Wali kelas Sabrina sangat takjub dengan kecerdasan Sabrina, dia berinisiatif mendaftarkan Sabrina kuliah di Jerman tepatnya di Universität Hamburg jurusan kedokteran. Jurusan yang menjadi impian Sabrina saat melihat Ayah angkatnya Wiyasa yang seorang dokter umum. Dia terinspirasi dengan Wiyasa yang berdedikasi dengan pekerjaannya.
“jadi kamu lulus masuk Universität Hamburg di Jerman nduk?” tanya Ningsih.
“Iya eyang, sabrina sangat senang. Akhirnya impian Sabrina menjadi dokter akan terwujud”

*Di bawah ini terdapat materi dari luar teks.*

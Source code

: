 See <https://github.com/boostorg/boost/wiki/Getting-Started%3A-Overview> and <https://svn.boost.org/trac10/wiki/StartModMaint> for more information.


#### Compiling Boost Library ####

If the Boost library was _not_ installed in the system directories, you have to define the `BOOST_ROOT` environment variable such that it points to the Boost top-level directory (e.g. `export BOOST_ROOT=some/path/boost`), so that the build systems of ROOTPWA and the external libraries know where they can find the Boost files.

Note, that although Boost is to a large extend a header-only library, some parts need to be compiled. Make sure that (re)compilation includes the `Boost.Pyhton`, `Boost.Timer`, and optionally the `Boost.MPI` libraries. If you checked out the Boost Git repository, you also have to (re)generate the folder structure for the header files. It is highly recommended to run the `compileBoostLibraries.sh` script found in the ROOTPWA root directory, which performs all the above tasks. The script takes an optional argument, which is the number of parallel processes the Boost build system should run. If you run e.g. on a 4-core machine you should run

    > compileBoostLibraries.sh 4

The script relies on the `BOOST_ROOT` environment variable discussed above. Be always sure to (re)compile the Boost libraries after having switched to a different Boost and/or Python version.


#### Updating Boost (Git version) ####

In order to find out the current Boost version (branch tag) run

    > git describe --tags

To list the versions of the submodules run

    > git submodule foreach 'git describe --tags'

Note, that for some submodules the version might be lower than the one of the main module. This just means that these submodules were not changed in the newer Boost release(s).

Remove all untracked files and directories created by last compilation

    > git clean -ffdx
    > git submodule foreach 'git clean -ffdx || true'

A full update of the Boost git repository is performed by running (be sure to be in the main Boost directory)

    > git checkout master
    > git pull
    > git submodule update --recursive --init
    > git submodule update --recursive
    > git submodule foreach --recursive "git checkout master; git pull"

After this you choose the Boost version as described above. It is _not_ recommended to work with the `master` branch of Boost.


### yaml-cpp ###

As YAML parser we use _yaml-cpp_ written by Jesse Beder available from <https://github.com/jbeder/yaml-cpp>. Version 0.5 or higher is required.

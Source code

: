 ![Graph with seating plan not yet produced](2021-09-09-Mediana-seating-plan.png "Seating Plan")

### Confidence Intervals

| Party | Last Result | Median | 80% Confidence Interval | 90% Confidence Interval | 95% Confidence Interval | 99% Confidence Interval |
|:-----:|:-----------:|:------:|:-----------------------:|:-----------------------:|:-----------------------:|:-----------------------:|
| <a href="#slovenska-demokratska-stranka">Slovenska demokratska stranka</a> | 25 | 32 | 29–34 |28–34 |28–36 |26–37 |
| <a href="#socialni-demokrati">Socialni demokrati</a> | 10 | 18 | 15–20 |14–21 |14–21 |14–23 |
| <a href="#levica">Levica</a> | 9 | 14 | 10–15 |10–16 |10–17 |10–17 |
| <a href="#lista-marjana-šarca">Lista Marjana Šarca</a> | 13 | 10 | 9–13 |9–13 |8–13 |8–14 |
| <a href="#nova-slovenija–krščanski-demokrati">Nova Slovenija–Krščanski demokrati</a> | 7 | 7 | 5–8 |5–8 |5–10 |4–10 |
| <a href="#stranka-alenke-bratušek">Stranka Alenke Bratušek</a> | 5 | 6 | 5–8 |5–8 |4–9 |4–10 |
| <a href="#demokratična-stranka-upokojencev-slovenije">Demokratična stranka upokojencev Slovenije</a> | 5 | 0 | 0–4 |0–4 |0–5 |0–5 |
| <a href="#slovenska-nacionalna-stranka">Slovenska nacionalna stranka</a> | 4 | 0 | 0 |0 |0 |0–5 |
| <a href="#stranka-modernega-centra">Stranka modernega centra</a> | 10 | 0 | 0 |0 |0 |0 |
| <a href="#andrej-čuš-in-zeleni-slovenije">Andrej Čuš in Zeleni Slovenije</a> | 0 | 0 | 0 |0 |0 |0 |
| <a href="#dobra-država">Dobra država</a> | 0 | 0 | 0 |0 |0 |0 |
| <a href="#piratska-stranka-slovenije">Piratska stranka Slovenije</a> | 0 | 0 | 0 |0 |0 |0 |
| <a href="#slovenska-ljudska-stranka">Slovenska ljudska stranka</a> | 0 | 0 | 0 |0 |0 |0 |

“Impian siapa yang akan terwujud?”
Terdengar suara Adiwijaya yang baru kembali dari memeriksa pabrik batik milik keluarga Adiwijaya.
Sabrina berdiri, menghampiri eyang kakongnya. Dia mencium tangan dan memeluk erat Adiwijaya saking bahagianya.
Tangan kiri Adiwijaya membelai lembut kepala Sabrina yang tertutupi hijabnya.
“eyang, sebentar lagi Impian Sabrina akan terwujud. Sabrina mendapat kesempatan untuk kuliah di Jerman”
Adiwijaya tertegun dan menatap istrinya. Ningsih berdiri dari duduknya menghampiri suaminya yang masih tertegun mendengar kabar jika Sabrina akan kuliah di Jerman.
Ningsih memperlihatkan surat dari pihak sekolah yang memberitahu jika Sabrina mendapat kesempatan untuk kuliah di Jerman. Adiwijaya melangkah duduk di bangku yang tersedia di beranda rumahnya.
Mobil Wiyasa masuk ke pekarangan rumahnya, Wiyasa dan Andhini turun dari mobil lalu pak Slamet mengambil Alih mobil Wiyasa untuk di parkirkan di garasi mobil.
“Assalamualaikum” Andhini dan Wiyasa mengucapkan salam. Sabrina menghampiri kedua orang tua angkatnya dan mencium tangan mereka.
Wiyasa dan Andhini lalu menghampiri Adiwijaya dan Ningsih yang duduk di bangku beranda kediaman mereka.
“Ada apa ini anak gadis bapak. Kelihatan begitu senang dan bahagia?” tanya Wiyasa ikutan duduk di bangku di samping bangku Adiwijaya.
“Iya pak. Kok ada pancaran sinar kebahagiaan di wajah anak gadis mu? Pasti mau minta sesuatu kan?” tebak Andhini duduk dibangku samping Ningsih dan Wiyasa.
“Hmmm, kali ini tebakan ibu salah” kata Sabrina yang masih tersenyum senang.
Adiwijaya tersenyum, dia memberikan kertas yang di pegangnya kepada Andhini dan Wiyasa.
Dengan perlahan lahan Wiyasa membaca surat pemberitahuan yang di pegangnya. Matanya langsung berbinar dengan pancaran kebahagiaan.
“jadi kamu dapat kesempatan kuliah di jerman nduk?” tanya Wiyasa
“beneran ini mas? sabrina, beneran kamu dapat kesempatan kuliah di jerman sana?” andhini kembali membaca surat pemberitahuan itu berkali kali.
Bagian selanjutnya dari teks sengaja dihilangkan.